#### [Problem description]
Which lines below fall between the one containing "Level data in" and the one containing "connects two vertices."? Repeat them exactly, counting both of those lines, and add nothing else.

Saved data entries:
+-------+
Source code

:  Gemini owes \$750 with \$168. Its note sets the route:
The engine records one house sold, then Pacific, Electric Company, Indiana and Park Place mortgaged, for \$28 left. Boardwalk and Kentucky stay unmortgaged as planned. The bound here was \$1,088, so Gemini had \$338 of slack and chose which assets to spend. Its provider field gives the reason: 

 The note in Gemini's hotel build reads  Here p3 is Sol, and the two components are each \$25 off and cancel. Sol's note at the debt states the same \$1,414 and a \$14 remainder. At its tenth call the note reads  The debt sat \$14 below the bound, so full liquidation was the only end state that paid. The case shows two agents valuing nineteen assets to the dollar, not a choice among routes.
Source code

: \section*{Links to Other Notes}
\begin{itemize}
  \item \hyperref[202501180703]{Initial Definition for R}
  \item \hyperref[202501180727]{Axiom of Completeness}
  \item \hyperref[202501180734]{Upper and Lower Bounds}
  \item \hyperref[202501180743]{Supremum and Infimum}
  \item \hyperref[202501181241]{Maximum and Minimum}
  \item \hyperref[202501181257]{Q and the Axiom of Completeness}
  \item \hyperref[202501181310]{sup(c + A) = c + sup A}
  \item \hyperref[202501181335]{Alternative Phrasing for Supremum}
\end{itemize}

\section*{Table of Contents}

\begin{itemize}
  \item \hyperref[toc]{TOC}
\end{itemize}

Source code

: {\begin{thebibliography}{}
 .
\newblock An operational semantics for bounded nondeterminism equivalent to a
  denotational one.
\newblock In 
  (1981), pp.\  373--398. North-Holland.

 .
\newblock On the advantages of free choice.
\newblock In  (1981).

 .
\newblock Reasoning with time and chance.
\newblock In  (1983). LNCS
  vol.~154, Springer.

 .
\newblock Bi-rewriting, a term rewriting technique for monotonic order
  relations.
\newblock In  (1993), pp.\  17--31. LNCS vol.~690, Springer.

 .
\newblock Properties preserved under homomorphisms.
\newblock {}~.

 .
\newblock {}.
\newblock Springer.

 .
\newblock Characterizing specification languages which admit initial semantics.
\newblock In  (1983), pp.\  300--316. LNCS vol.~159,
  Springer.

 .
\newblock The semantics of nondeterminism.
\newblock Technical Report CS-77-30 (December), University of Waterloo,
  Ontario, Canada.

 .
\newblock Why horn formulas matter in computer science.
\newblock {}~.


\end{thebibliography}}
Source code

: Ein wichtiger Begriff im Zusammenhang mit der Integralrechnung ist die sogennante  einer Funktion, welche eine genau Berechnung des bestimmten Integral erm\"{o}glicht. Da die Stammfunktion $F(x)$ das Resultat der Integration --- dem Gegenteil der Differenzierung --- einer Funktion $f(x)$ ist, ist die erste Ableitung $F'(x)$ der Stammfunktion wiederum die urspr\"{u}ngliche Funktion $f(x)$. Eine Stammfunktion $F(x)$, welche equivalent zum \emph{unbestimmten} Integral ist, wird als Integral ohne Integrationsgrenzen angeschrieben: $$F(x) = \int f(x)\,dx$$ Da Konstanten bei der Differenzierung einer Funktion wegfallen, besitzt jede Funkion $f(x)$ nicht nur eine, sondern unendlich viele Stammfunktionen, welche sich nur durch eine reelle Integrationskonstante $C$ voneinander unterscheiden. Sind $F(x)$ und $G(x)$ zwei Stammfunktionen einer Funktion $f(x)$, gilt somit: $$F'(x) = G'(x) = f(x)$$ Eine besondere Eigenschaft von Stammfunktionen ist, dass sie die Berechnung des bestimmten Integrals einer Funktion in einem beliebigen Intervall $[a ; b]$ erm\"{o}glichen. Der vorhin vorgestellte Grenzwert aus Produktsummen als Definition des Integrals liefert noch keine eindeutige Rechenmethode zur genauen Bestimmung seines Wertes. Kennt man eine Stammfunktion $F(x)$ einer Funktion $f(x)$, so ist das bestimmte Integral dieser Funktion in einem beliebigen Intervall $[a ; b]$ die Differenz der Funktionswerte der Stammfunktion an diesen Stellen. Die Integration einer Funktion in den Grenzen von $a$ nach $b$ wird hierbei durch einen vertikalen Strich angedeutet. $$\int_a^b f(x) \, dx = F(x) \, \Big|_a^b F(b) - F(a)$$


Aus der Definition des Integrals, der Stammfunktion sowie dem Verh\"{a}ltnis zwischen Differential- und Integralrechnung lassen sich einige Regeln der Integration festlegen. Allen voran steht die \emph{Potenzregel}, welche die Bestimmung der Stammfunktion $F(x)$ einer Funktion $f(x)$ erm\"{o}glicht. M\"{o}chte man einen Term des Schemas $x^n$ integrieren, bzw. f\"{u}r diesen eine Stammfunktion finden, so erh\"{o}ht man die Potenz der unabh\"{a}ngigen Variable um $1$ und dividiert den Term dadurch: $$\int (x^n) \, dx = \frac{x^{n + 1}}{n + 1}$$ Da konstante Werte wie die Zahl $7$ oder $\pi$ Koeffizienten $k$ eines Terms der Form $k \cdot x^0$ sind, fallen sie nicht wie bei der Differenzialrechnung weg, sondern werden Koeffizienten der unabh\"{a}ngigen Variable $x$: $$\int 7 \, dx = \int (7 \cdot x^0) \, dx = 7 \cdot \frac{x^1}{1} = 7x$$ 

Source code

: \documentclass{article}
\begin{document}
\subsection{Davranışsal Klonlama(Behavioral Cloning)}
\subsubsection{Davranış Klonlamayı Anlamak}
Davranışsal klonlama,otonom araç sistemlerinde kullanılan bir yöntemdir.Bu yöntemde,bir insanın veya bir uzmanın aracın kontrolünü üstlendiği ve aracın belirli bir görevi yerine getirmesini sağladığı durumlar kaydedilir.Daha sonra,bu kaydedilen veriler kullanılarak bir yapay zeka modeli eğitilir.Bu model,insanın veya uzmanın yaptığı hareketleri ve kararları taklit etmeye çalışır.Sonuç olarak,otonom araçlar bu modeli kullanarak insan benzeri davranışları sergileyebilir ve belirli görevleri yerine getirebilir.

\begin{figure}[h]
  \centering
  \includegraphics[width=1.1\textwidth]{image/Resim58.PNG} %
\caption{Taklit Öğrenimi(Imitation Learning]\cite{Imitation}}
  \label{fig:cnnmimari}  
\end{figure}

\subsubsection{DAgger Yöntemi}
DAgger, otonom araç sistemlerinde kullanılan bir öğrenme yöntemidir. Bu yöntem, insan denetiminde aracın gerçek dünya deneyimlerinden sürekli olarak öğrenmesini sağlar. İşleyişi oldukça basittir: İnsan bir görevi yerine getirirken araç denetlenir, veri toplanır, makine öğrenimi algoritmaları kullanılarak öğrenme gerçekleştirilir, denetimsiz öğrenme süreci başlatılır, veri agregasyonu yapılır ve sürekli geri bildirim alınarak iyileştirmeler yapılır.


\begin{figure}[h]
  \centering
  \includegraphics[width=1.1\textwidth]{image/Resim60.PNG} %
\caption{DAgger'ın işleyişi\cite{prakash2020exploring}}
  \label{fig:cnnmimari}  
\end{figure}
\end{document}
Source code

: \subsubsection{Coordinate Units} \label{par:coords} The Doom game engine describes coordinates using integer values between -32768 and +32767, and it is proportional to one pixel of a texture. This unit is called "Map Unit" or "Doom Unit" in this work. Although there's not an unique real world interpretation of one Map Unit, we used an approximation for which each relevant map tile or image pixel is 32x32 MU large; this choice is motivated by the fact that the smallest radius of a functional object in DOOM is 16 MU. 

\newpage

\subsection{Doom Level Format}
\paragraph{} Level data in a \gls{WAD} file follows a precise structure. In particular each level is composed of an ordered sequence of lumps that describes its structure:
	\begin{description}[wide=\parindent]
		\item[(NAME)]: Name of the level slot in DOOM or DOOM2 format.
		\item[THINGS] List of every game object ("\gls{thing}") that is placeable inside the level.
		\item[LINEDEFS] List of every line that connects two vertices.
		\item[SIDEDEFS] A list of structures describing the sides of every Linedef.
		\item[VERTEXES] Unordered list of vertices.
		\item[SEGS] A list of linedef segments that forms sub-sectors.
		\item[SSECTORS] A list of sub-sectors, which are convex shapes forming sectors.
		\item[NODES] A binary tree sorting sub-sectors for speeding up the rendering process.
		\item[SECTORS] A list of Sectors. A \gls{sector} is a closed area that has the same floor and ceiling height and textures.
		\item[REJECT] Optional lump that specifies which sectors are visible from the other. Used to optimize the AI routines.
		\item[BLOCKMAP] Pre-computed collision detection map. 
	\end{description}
+-------+
#### [Solution below]
\paragraph{} Level data in a \gls{WAD} file follows a precise structure. In particular each level is composed of an ordered sequence of lumps that describes its structure:
	\begin{description}[wide=\parindent]
		\item[(NAME)]: Name of the level slot in DOOM or DOOM2 format.
		\item[THINGS] List of every game object ("\gls{thing}") that is placeable inside the level.
		\item[LINEDEFS] List of every line that connects two vertices.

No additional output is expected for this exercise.